TASK STATEMENT:
Below are some records. Repeat exactly the lines from the one containing "提供PRD草稿的版本控制功能，包括查看历史、比较差异和版本恢复。" through the final line.

** SUPPLIED MATERIAL follows **

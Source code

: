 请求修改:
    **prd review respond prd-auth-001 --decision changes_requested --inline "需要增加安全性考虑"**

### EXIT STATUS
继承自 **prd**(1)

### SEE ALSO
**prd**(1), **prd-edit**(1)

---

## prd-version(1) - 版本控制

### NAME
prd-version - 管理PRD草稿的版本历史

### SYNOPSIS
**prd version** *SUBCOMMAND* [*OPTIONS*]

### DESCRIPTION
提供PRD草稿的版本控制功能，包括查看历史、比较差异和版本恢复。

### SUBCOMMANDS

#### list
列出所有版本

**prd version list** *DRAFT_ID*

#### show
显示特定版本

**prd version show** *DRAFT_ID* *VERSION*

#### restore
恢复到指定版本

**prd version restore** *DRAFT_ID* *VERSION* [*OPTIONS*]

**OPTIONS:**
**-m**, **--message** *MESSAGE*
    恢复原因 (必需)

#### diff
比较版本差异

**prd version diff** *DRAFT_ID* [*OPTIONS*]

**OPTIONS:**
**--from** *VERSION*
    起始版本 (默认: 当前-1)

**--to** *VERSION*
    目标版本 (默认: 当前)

** End of SUPPLIED MATERIAL **

SOLUTION TO THIS PROBLEM:
提供PRD草稿的版本控制功能，包括查看历史、比较差异和版本恢复。

### SUBCOMMANDS

#### list
列出所有版本

**prd version list** *DRAFT_ID*

#### show
显示特定版本

**prd version show** *DRAFT_ID* *VERSION*

#### restore
恢复到指定版本

**prd version restore** *DRAFT_ID* *VERSION* [*OPTIONS*]

**OPTIONS:**
**-m**, **--message** *MESSAGE*
    恢复原因 (必需)

#### diff
比较版本差异

**prd version diff** *DRAFT_ID* [*OPTIONS*]

**OPTIONS:**
**--from** *VERSION*
    起始版本 (默认: 当前-1)

**--to** *VERSION*
    目标版本 (默认: 当前)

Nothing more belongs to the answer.